=== Section Start ===

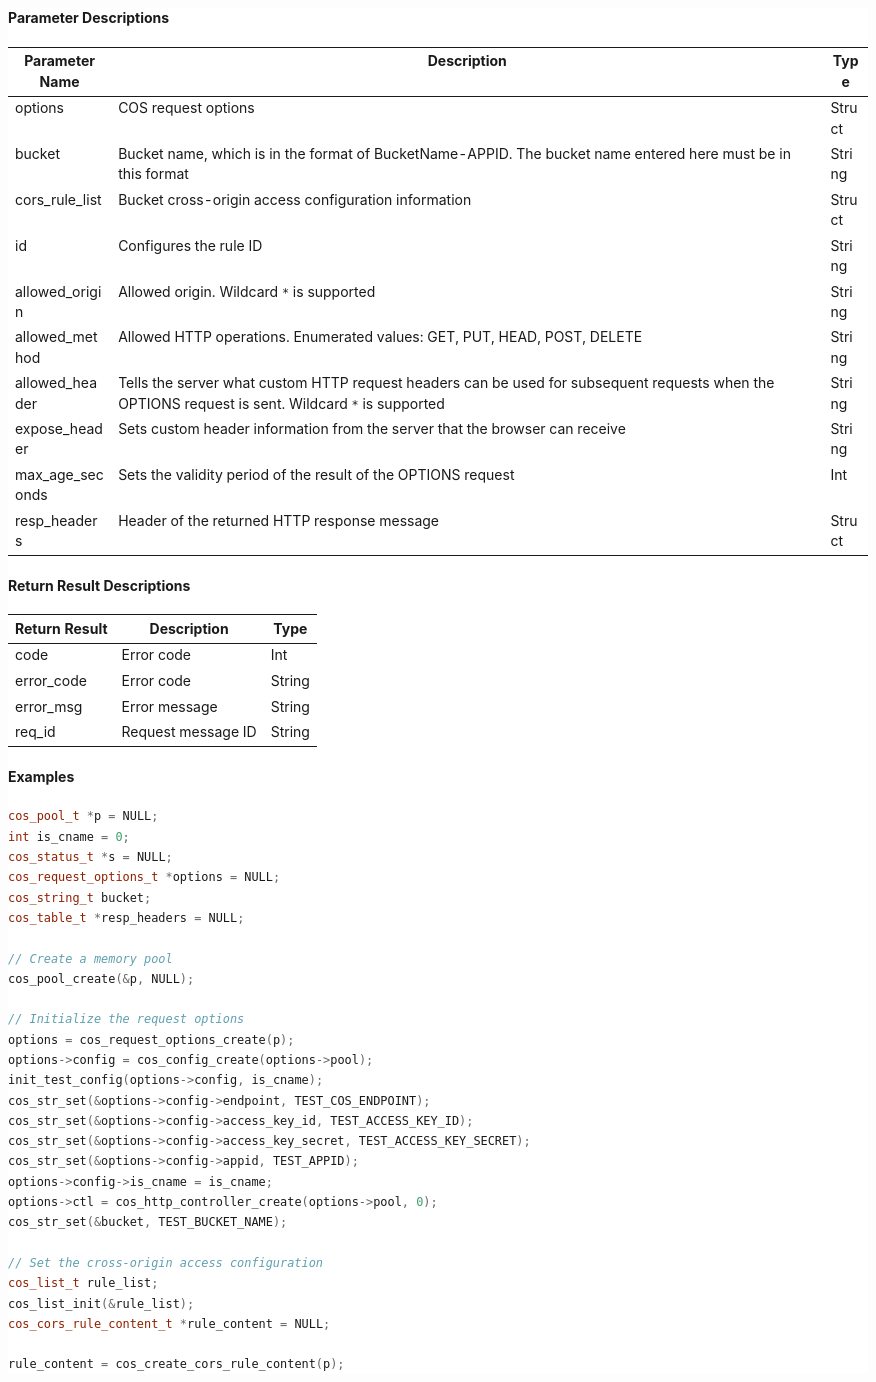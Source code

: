#### Parameter Descriptions

| Parameter Name | Description | Type |
| --------------- | ------------------------------------------------------------ | ------ |
| options | COS request options | Struct |
| bucket | Bucket name, which is in the format of BucketName-APPID. The bucket name entered here must be in this format | String |
| cors_rule_list | Bucket cross-origin access configuration information | Struct |
| id | Configures the rule ID | String |
| allowed_origin | Allowed origin. Wildcard `*` is supported | String |
| allowed_method | Allowed HTTP operations. Enumerated values: GET, PUT, HEAD, POST, DELETE | String |
| allowed_header | Tells the server what custom HTTP request headers can be used for subsequent requests when the OPTIONS request is sent. Wildcard `*` is supported | String |
| expose_header | Sets custom header information from the server that the browser can receive | String |
| max_age_seconds | Sets the validity period of the result of the OPTIONS request | Int |
| resp_headers | Header of the returned HTTP response message | Struct |

#### Return Result Descriptions

| Return Result | Description | Type |
| ---------- | ----------- | ------ |
| code | Error code | Int |
| error_code | Error code | String |
| error_msg  | Error message | String |
| req_id | Request message ID | String |

#### Examples

```cpp
cos_pool_t *p = NULL;
int is_cname = 0;
cos_status_t *s = NULL;
cos_request_options_t *options = NULL;
cos_string_t bucket;
cos_table_t *resp_headers = NULL;

// Create a memory pool
cos_pool_create(&p, NULL);

// Initialize the request options
options = cos_request_options_create(p);
options->config = cos_config_create(options->pool);
init_test_config(options->config, is_cname);
cos_str_set(&options->config->endpoint, TEST_COS_ENDPOINT);
cos_str_set(&options->config->access_key_id, TEST_ACCESS_KEY_ID);
cos_str_set(&options->config->access_key_secret, TEST_ACCESS_KEY_SECRET);
cos_str_set(&options->config->appid, TEST_APPID);
options->config->is_cname = is_cname;
options->ctl = cos_http_controller_create(options->pool, 0);
cos_str_set(&bucket, TEST_BUCKET_NAME);

// Set the cross-origin access configuration
cos_list_t rule_list;
cos_list_init(&rule_list);
cos_cors_rule_content_t *rule_content = NULL;

rule_content = cos_create_cors_rule_content(p);
```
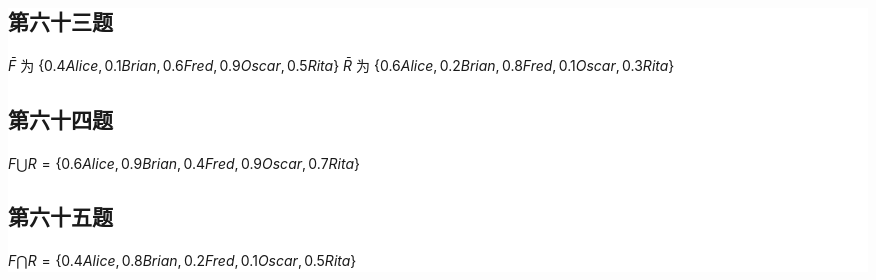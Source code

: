 ## 第六十三题

$\bar F$ 为 $\{0.4Alice,0.1Brian,0.6Fred,0.9Oscar,0.5Rita\}$
$\bar R$ 为 $\{0.6Alice,0.2Brian,0.8Fred,0.1Oscar,0.3Rita\}$

## 第六十四题

$F \bigcup R = \{0.6Alice,0.9Brian,0.4Fred,0.9Oscar,0.7Rita\}$

## 第六十五题

$F \bigcap R = \{0.4Alice,0.8Brian,0.2Fred,0.1Oscar,0.5Rita\}$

=== Section End ===

WHAT YOU SHOULD DO:
The expected output is one number: how many lines of the data above hold the string "custom".

FINISHED EXERCISE:
2